Required work> Return, unchanged and with no pictures, the lines below from the very first through the one that contains "- [167. 两数之和".

Data>
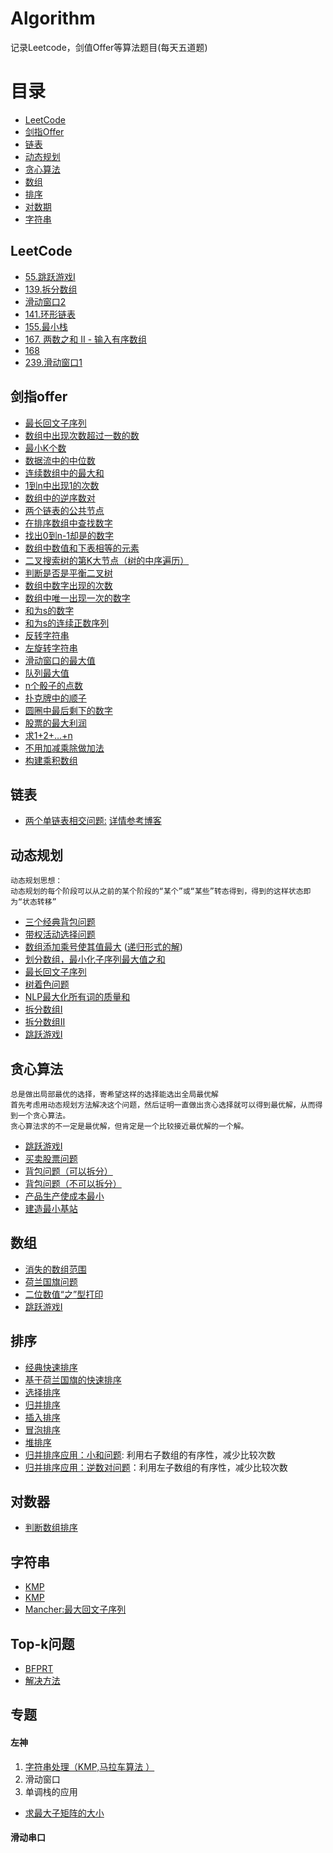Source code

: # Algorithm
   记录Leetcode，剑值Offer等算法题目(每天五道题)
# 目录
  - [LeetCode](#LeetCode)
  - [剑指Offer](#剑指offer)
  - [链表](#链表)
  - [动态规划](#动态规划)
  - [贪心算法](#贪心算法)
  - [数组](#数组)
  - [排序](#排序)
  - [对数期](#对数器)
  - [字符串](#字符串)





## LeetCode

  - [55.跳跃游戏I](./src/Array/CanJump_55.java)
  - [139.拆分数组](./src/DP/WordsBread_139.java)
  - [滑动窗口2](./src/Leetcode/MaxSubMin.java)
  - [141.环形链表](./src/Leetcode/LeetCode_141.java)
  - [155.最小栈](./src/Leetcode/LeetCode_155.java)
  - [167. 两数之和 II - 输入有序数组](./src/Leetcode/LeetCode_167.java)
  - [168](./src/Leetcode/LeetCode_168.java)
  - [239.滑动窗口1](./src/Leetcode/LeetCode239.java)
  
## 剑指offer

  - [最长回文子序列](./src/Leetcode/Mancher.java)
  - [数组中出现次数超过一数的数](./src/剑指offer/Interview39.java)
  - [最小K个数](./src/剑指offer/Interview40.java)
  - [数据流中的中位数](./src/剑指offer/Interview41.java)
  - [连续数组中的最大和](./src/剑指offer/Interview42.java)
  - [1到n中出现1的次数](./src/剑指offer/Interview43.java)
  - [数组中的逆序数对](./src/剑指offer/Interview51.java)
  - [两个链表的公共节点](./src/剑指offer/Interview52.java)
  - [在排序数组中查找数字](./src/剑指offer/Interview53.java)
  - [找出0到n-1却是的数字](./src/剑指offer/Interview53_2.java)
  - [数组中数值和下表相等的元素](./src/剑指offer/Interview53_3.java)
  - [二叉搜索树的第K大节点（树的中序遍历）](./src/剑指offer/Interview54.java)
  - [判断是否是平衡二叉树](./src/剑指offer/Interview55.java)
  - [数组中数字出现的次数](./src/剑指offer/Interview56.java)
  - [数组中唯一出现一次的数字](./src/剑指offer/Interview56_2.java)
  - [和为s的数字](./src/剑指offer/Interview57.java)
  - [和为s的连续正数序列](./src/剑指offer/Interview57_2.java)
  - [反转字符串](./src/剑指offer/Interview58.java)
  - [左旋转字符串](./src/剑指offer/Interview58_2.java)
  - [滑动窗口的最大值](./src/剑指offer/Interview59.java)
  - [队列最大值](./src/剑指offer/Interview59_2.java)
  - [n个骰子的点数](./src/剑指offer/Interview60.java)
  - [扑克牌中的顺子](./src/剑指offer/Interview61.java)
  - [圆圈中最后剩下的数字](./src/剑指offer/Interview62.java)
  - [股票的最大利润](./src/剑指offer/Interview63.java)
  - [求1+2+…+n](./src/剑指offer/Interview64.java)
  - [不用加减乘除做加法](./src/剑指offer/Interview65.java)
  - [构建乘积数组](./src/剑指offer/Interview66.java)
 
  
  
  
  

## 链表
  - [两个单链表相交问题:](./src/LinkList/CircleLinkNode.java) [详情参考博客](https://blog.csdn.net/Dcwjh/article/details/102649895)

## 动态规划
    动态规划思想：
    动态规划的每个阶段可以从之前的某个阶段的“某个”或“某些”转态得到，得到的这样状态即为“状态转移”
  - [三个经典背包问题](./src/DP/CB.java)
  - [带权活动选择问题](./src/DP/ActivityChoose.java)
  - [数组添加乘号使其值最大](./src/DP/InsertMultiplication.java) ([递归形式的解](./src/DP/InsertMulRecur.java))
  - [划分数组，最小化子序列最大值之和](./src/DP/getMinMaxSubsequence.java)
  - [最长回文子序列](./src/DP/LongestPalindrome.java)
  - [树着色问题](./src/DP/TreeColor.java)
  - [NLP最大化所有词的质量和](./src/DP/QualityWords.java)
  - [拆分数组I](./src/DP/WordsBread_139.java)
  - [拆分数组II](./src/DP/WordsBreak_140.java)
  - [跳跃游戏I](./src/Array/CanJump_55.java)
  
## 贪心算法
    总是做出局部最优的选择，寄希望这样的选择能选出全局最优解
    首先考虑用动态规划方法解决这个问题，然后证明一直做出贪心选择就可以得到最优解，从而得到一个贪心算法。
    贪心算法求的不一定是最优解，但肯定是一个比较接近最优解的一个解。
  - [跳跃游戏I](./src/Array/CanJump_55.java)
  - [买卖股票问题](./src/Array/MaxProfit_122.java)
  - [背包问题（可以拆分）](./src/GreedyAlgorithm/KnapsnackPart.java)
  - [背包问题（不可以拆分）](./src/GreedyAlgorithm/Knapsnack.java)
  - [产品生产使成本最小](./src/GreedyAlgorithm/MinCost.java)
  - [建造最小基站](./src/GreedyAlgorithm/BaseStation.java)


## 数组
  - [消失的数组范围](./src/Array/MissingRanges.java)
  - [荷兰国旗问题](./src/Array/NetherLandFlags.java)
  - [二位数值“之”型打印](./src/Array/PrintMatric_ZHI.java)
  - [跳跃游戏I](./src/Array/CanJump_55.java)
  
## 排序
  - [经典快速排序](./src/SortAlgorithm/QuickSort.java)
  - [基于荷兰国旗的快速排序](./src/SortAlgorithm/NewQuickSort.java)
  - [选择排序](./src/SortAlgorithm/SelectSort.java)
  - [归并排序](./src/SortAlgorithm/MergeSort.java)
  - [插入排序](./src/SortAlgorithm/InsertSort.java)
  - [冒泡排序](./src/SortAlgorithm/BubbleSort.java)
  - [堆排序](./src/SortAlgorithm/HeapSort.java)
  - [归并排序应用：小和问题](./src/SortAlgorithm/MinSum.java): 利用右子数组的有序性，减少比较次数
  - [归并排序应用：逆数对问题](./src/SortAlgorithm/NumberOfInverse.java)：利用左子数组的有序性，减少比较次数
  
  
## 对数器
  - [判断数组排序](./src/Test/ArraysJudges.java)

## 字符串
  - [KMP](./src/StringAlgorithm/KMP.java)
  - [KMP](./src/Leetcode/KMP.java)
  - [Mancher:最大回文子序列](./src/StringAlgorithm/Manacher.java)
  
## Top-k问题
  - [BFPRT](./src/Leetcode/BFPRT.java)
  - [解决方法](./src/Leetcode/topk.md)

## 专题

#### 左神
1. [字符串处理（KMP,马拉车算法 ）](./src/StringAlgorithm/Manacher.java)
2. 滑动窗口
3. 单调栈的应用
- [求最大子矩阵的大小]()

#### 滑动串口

Result of this exercise>
Source code

: # Algorithm
   记录Leetcode，剑值Offer等算法题目(每天五道题)
# 目录
  - [LeetCode](#LeetCode)
  - [剑指Offer](#剑指offer)
  - [链表](#链表)
  - [动态规划](#动态规划)
  - [贪心算法](#贪心算法)
  - [数组](#数组)
  - [排序](#排序)
  - [对数期](#对数器)
  - [字符串](#字符串)





## LeetCode

  - [55.跳跃游戏I](./src/Array/CanJump_55.java)
  - [139.拆分数组](./src/DP/WordsBread_139.java)
  - [滑动窗口2](./src/Leetcode/MaxSubMin.java)
  - [141.环形链表](./src/Leetcode/LeetCode_141.java)
  - [155.最小栈](./src/Leetcode/LeetCode_155.java)
  - [167. 两数之和 II - 输入有序数组](./src/Leetcode/LeetCode_167.java)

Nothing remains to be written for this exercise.